# Weaver's TaylorMade Queens



## magnet-man (Jul 10, 2004)

I sell an awful lot of beesuits to south Texas beekeepers. They want sting protection first then ventilation. Are you sure you want a queen from south Texas? Just my two cents.


----------



## Grant (Jun 12, 2004)

magnet-man said:


> Are you sure you want a queen from south Texas? Just my two cents.

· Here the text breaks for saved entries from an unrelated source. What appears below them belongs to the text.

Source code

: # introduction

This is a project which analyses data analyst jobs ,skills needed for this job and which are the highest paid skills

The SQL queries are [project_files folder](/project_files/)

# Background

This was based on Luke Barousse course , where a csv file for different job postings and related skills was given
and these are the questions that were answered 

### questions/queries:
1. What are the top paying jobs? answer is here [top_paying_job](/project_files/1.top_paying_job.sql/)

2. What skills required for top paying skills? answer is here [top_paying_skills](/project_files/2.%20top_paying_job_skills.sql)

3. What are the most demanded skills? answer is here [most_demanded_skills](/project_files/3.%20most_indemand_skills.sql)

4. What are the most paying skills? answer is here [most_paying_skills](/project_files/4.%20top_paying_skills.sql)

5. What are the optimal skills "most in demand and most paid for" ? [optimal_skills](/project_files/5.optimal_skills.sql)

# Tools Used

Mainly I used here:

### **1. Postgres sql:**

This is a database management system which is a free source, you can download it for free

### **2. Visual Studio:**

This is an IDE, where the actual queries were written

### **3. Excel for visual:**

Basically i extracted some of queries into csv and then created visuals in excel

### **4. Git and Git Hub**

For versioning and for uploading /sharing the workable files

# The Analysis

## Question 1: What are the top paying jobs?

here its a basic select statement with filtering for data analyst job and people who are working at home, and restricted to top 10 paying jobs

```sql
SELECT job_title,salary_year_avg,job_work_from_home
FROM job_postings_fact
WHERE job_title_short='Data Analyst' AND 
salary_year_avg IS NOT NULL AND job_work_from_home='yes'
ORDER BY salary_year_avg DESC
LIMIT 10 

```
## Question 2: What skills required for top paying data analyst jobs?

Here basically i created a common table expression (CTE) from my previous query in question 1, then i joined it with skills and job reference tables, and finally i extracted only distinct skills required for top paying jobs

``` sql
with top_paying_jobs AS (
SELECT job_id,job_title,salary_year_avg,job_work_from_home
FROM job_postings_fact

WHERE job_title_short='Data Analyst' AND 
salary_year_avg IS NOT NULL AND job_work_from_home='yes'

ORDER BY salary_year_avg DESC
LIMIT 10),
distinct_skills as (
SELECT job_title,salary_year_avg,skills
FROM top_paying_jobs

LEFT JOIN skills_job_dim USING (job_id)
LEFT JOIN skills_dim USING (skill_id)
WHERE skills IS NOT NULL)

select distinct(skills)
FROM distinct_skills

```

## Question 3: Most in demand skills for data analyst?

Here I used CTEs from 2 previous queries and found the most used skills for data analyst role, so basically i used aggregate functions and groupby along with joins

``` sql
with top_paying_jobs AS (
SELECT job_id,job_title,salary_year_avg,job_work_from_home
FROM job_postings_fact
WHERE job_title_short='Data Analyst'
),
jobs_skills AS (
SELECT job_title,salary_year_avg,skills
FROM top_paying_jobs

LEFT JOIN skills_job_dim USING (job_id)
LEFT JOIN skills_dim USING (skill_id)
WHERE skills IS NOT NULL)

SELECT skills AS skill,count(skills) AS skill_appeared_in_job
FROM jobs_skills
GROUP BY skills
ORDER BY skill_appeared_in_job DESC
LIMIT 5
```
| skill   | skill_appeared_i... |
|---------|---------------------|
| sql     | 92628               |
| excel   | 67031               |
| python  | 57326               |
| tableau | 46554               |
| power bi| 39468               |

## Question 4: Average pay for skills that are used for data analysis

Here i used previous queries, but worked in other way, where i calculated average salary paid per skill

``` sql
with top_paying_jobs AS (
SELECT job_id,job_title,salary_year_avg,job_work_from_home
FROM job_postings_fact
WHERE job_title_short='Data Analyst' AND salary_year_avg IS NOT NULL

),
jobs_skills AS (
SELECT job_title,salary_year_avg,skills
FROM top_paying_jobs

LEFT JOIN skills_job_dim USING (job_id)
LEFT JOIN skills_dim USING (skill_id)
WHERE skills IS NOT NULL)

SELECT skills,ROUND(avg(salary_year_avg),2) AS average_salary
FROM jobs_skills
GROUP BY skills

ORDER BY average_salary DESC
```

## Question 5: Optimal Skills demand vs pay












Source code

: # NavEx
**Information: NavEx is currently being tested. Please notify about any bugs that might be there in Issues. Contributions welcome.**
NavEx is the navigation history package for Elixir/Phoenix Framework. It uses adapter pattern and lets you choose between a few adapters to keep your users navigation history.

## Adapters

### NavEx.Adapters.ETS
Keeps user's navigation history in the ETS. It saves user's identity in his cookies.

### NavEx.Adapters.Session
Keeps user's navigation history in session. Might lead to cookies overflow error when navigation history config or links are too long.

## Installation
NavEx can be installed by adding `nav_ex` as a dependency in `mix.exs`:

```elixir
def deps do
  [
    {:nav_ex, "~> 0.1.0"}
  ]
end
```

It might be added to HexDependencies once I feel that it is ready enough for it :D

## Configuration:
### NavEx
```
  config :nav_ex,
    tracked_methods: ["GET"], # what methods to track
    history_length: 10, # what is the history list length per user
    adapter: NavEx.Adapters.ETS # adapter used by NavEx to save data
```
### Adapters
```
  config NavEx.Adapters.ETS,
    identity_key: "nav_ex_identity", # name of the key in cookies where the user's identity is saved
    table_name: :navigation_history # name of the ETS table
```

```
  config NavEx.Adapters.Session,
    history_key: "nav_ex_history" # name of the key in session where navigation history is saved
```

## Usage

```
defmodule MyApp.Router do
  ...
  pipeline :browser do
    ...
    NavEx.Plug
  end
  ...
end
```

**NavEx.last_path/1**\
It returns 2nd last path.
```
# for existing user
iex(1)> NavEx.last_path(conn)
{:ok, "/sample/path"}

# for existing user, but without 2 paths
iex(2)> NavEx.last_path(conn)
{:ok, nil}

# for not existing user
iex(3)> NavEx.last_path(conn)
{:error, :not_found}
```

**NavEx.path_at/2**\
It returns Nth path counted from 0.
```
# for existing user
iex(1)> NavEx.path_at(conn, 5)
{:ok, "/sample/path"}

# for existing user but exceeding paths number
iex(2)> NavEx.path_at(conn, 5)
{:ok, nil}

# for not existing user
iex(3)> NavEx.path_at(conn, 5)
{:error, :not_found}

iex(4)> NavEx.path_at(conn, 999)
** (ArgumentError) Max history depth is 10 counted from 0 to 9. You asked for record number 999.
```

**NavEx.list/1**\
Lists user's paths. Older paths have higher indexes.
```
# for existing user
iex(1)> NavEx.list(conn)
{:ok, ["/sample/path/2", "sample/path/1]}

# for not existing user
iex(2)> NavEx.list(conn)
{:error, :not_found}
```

These are Austrailian bees. They're not from south Texas. I was just curious how they fared coming from a country that has no varroa pressure to a country overloaded with varroa and a host of other complications.

Grant
Jackson, MO


----------



## comb (Jan 12, 2006)

*Weaver Queens*

I Ordered 1 Buckfast Queen 4 Yrs Ago . Service Was Great Was One Hot Hot Colony Just My 2 Cents


----------



## pahvantpiper (Apr 25, 2006)

Ordered 200 Taylormaid queens the spring of '07. Had HUGE problems with chaulkbrood on nucs headed by these queens. BWeaver queens themselves are quite good. 

Has anyone tried the Autralian queens from Brown & Shamrock?


----------



## magnet-man (Jul 10, 2004)

You might ask this question in the commercial beekeeping forum. A number of them use Australian bees.


----------